La pièce est sombre. La porte entr’ouverte du salon laisse passer un courant d’air. Assis sur un divan en rotin de couleur marron-ocre, les dreadlocks sur l’épaule, Christopher Perle se sent à l’aise dans son short de couleur bleu marine et son t-shirt blanc usé. Il revisite les temps forts de sa carrière et les buts qui ont fait de lui une vedette locale…

« J’ai fait mes débuts comme attaquant en 1991, au sein de l’équipe Maurice Espoir, où j’ai marqué une centaine de buts. Quelque temps plus tard, j’ai intégré le Sunrise Sporting Club, où je touchais Rs 5 000 mensuellement, en tant qu’attaquant. En 1998, un recruteur allemand m’a proposé un contrat pour jouer, au sein du Panderborn S.C., comme attaquant. Mon salaire mensuel avoisinait  les Rs 100 000. J’ai accepté l’offre, qui était alléchante, et j’ai passé trois ans en Allemagne. En 2000, j’ai décroché un contrat aux Seychelles avec un salaire de Rs 50 000. Là-bas, j’ai marqué une vingtaine de buts et j’ai raflé les titres de meilleur joueur étranger et de champion d’Afrique.

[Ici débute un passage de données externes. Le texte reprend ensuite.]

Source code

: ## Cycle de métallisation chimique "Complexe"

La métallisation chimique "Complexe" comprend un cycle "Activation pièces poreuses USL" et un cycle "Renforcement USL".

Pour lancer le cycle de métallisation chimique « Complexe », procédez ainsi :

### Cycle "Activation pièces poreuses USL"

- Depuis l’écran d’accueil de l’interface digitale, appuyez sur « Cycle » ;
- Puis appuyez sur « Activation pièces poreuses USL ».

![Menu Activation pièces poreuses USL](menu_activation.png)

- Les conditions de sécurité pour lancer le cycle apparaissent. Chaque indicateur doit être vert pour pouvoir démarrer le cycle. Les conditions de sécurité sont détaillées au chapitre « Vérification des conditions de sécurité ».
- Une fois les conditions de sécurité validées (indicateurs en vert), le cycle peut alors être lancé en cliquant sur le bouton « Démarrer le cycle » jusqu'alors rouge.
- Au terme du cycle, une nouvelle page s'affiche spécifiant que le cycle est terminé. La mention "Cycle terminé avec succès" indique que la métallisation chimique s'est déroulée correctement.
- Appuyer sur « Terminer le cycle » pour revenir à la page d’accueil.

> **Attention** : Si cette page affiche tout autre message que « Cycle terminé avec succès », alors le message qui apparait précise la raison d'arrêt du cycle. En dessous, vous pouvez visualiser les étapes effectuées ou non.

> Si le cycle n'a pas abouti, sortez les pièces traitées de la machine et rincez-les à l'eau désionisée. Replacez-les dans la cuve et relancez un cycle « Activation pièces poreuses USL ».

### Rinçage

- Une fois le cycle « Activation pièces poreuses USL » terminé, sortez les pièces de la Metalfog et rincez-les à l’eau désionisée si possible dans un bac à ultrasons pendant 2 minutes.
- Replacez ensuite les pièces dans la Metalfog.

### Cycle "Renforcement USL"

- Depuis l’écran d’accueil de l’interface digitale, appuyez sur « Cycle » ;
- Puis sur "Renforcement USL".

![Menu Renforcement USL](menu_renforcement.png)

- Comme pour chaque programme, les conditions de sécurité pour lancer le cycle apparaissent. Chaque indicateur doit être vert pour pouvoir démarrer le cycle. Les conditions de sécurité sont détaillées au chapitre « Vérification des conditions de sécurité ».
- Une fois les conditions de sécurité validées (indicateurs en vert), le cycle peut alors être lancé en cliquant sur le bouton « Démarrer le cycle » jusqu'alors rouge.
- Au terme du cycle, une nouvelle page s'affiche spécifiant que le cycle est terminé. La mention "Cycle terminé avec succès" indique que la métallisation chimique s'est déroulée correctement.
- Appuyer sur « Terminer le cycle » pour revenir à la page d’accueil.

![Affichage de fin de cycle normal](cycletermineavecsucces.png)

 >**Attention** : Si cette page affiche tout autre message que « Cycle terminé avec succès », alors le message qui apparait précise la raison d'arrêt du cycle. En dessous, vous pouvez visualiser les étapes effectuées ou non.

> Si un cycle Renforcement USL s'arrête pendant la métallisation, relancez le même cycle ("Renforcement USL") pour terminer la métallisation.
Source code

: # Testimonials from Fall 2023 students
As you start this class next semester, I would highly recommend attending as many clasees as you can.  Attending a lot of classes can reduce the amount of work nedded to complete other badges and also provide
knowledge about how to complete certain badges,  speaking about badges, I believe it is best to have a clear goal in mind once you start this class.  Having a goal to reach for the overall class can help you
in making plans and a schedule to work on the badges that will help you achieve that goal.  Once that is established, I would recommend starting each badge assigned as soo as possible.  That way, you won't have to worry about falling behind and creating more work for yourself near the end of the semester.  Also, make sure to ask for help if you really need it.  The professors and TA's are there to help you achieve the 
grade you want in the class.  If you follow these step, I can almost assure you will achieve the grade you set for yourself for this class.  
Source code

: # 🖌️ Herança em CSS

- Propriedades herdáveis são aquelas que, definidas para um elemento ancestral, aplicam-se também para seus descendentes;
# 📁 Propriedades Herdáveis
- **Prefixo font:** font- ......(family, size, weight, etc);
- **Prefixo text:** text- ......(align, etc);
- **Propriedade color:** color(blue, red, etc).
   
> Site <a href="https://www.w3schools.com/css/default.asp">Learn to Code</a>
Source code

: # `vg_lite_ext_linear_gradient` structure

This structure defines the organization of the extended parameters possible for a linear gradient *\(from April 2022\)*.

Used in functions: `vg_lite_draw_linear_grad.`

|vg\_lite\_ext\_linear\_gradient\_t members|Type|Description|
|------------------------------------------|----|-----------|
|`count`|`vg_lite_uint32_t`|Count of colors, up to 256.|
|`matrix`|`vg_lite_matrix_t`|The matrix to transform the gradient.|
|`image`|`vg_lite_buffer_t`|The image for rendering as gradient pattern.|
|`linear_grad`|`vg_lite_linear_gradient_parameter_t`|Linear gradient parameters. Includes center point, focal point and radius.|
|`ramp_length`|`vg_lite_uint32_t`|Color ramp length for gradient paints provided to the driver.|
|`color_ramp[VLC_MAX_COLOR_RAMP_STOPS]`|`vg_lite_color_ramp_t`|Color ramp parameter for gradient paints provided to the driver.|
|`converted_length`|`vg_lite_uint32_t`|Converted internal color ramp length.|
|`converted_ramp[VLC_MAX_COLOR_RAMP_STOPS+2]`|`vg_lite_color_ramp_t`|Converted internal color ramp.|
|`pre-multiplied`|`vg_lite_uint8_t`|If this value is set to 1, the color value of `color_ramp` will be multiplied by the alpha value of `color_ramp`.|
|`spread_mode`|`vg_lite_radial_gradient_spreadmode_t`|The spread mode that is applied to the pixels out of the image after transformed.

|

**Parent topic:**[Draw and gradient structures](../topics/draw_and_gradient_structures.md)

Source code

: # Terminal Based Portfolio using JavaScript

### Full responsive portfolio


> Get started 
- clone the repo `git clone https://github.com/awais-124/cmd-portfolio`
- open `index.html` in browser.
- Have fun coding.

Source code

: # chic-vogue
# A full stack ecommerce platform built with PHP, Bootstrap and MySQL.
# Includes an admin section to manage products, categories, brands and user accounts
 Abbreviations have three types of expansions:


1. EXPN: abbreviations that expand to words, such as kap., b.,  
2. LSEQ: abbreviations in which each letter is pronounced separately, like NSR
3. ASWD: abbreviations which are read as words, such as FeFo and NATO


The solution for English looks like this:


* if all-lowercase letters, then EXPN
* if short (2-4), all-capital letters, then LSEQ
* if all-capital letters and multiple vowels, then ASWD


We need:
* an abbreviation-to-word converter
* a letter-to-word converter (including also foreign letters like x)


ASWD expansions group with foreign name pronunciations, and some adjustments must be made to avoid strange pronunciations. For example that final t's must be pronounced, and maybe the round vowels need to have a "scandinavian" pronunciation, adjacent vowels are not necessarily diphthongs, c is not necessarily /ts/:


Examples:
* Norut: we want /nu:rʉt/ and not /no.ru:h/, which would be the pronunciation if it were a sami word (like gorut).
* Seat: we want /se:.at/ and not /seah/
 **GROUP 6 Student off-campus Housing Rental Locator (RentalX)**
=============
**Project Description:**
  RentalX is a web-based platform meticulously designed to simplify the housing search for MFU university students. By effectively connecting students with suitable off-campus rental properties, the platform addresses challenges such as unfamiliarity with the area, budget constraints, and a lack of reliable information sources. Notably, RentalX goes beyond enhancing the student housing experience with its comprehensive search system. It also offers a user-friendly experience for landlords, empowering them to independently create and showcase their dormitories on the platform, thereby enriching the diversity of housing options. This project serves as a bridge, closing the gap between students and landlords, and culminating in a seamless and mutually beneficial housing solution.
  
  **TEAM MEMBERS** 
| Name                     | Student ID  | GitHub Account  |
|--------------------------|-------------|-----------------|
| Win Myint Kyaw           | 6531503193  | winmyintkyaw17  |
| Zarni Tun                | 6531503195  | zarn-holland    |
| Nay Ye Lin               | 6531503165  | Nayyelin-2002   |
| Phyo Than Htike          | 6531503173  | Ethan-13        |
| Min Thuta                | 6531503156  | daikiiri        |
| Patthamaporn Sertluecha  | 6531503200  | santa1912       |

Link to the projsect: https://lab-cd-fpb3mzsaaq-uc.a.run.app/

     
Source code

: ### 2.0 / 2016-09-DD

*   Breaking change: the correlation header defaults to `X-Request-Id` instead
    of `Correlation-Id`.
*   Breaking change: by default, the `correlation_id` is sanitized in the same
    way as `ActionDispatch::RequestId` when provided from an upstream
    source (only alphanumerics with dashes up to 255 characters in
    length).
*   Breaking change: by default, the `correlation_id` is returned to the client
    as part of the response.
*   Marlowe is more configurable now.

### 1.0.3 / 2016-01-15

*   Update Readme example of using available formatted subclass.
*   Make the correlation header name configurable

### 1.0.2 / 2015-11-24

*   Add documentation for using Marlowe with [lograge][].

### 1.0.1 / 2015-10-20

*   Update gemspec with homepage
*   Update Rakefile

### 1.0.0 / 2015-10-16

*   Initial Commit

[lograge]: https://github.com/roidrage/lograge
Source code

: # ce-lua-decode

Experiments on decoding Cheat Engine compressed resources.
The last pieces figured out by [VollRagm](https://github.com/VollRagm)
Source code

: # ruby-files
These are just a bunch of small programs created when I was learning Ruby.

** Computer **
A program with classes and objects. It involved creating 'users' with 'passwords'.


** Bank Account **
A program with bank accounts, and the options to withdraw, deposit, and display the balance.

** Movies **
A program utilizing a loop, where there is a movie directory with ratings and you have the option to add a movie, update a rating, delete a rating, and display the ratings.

Après trois ans, je suis retourné au bercail. Deux ans plus tard, un sélectionneur réunionnais m’a proposé un contrat de cinq ans au sein du club tamponnais. à l’expiration dudit contrat en 2010, je suis rentré au pays », raconte l’ancien footballeur de haut niveau, qui a pris sa retraite sportive au lendemain de sa descente d’avion. Depuis son retour à Maurice, selon lui, rien ne va.

Christopher Perle raconte qu’il a du mal à trouver un emploi convenable et qu’il collectionne les petits boulots. L’artisan en herbe dit jongler aujourd’hui entre la maçonnerie et le jardinage, percevant en moyenne une somme de Rs 500 quotidiennement. Le footballeur confie qu’il éprouve parfois du mal à s’acheter de la nourriture, faute d’un salaire stable. « Ma vie est devenue une vraie galère », avouera-t-il. Il se fie donc à l’assistance de sa mère, qui habite à proximité. Sa seule conso­lation reste sa maison à étage construite avec son salaire de footballeur de haut niveau, perçu lorsqu’il était à l’étranger.

« Je condamne les agissements de Casquette et Léopold »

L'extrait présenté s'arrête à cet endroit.